Hi-Speed made the additional rent payments while the Tennessee building was pledged as collateral, through 2008.
Even after 2008, Hi-Speed continued making additional rent payments to Mother, often in greater amounts than $4,000 per month.
In 2009, Son died.
In 2011, new management at Hi-Speed notified Mother that the additional monthly payments would stop.
Mother filed suit against Hi-Speed. She claimed the Lease did not contain the entire agreement of the parties and that they had also verbally agreed the additional rent payments would continue as long as she remained obligated on the loan for the Arkansas building. (Her obligation on the loan lasted longer than the period when the Tennessee building was pledged as collateral.)
The trial court held that the parol evidence rule barred Mother from offering evidence of the verbal agreement.
Parol Evidence Rule Analysis
Under Tennessee law, the parol evidence rule generally prohibits parties from using evidence of prior negotiations or communications—written or oral—to alter or vary a written contract.
Mother argued that the rule did not apply under four exceptions:
Parol evidence may prove the existence of an independent or collateral agreement.
Where a written agreement was not intended as complete and exclusive, parol evidence may supply additional consistent terms.
Parol evidence may prove the written agreement does not contain the correct agreement of the parties.
Parol evidence does not prevent proof of agreements made after the written contract.
As to each of these, the Court of Appeals found:
Exception 1 did not apply.
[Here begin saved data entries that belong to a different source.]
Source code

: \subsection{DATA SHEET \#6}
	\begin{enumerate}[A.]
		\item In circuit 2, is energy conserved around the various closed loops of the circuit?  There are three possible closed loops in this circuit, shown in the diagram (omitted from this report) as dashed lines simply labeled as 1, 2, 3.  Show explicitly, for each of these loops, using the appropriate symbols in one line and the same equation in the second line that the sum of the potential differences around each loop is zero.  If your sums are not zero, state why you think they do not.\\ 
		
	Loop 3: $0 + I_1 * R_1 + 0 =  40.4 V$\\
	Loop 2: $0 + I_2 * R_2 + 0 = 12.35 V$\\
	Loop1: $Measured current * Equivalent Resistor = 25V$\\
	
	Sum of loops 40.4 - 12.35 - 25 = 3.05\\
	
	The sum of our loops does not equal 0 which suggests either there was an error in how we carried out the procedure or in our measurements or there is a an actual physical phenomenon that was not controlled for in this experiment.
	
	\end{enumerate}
Parol evidence cannot be used to establish a collateral agreement that contradicts the written contract. The oral agreement contradicted the Lease, which stated that additional rent was only due while the Tennessee building was pledged as collateral.
Exception 2 did not apply. The oral agreement (that rent would continue so long as the loan was outstanding) contradicted the Lease (rent due only while the Tennessee building secured the loan).
Exception 3 did not apply. This exception is limited to reformation claims based on mistake. Mother did not request reformation.
Exception 4 did apply. The appeals court found it possible that Mother could prove the verbal agreement was made after the Lease was signed. Thus, the trial court should not have barred her from attempting to establish that claim under the parol evidence rule.
Statute of Frauds Analysis
The appeals court’s ruling on the parol evidence rule ultimately did not help Mother. The court held that any such verbal agreement was unenforceable under the Tennessee statute of frauds.
The statute of frauds requires real estate contracts, such as leases, to be in writing and signed. As a result, even if Mother could prove the oral agreement, it would still fail for lack of a signed writing.
This ruling shows how powerful the parol evidence rule and the statute of frauds can be in defending a client in real estate litigation when these doctrines apply.